Episode 26: Eli Saslow

Published: Sept. 13, 2016, 3:05 p.m.

Eli Saslow is a reporter at the Washington Post. Earlier this year, he won the Pulitzer Prize for Explanatory Reporting for his series of stories on food stamps in a post-recession America. Over the course of 2013, Saslow reported and wrote six extraordinary stories that focused on everything from a town in Rhode Island where one-third of the residents receive food stamps to a program that uses school buses to take lunches to kids in rural Tennessee during the summer. When Matt Tullis talked with him, he was writing a series of stories on another hot-button issue – immigration. Now he is writing about drug addiction in America.

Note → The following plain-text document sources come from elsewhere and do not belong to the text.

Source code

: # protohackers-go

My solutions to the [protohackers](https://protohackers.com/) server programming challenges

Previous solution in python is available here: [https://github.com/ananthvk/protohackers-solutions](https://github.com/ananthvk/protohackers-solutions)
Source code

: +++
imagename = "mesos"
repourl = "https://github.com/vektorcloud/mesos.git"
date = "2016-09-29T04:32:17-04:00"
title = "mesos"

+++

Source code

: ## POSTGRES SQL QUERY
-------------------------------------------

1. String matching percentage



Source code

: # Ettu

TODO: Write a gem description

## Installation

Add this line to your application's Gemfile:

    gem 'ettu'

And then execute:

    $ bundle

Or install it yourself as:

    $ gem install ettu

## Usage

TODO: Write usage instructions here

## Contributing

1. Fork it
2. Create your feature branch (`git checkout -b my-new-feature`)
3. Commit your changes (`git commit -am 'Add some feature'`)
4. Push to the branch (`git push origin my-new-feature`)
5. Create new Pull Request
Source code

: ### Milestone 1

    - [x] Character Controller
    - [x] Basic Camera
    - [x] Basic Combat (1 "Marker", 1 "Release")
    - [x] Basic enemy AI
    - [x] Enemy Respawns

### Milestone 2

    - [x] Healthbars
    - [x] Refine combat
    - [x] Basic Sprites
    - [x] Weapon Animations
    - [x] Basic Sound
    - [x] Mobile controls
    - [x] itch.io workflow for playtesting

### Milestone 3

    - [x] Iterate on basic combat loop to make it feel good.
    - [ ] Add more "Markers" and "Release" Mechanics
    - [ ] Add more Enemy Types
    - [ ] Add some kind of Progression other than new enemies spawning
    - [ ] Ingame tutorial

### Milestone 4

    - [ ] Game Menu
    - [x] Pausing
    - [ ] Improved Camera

In July 2016, he wrote "How's Amanda: A story of truth, lies and American addiction." Saslow was also a finalist for the Pulitzer Prize in feature writing in 2013 for his story “Life of a Salesman.” That story looked at the suffering American economy through the eyes of a man who sells swimming pools. Last year, he wrote a heart-breaking story that focused on a family whose first-grade son was killed in the Sandy Hook shooting. In 2008, Saslow covered the presidential campaign, and he’s also chronicled the president’s life inside the White House. As if his work at the Washington Post doesn’t keep him busy enough, Saslow also occasionally writes for ESPN: The Magazine, and has been included in Best American Sports Writing twice.